**Instructions for the task**
Keep every word of the entries and print them exactly; the pictures stay out.

START Available records

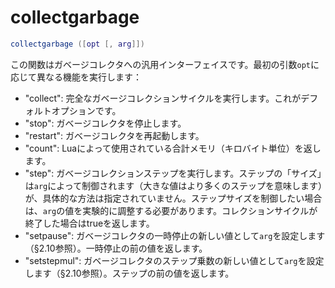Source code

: # collectgarbage

```lua
collectgarbage ([opt [, arg]])
```

この関数はガベージコレクタへの汎用インターフェイスです。最初の引数`opt`に応じて異なる機能を実行します：

- "collect": 完全なガベージコレクションサイクルを実行します。これがデフォルトオプションです。
- "stop": ガベージコレクタを停止します。
- "restart": ガベージコレクタを再起動します。
- "count": Luaによって使用されている合計メモリ（キロバイト単位）を返します。
- "step": ガベージコレクションステップを実行します。ステップの「サイズ」は`arg`によって制御されます（大きな値はより多くのステップを意味します）が、具体的な方法は指定されていません。ステップサイズを制御したい場合は、`arg`の値を実験的に調整する必要があります。コレクションサイクルが終了した場合はtrueを返します。
- "setpause": ガベージコレクタの一時停止の新しい値として`arg`を設定します（§2.10参照）。一時停止の前の値を返します。
- "setstepmul": ガベージコレクタのステップ乗数の新しい値として`arg`を設定します（§2.10参照）。ステップの前の値を返します。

END Available records

**Solution for this task**
Source code

: # collectgarbage

```lua
collectgarbage ([opt [, arg]])
```

この関数はガベージコレクタへの汎用インターフェイスです。最初の引数`opt`に応じて異なる機能を実行します：

- "collect": 完全なガベージコレクションサイクルを実行します。これがデフォルトオプションです。
- "stop": ガベージコレクタを停止します。
- "restart": ガベージコレクタを再起動します。
- "count": Luaによって使用されている合計メモリ（キロバイト単位）を返します。
- "step": ガベージコレクションステップを実行します。ステップの「サイズ」は`arg`によって制御されます（大きな値はより多くのステップを意味します）が、具体的な方法は指定されていません。ステップサイズを制御したい場合は、`arg`の値を実験的に調整する必要があります。コレクションサイクルが終了した場合はtrueを返します。
- "setpause": ガベージコレクタの一時停止の新しい値として`arg`を設定します（§2.10参照）。一時停止の前の値を返します。
- "setstepmul": ガベージコレクタのステップ乗数の新しい値として`arg`を設定します（§2.10参照）。ステップの前の値を返します。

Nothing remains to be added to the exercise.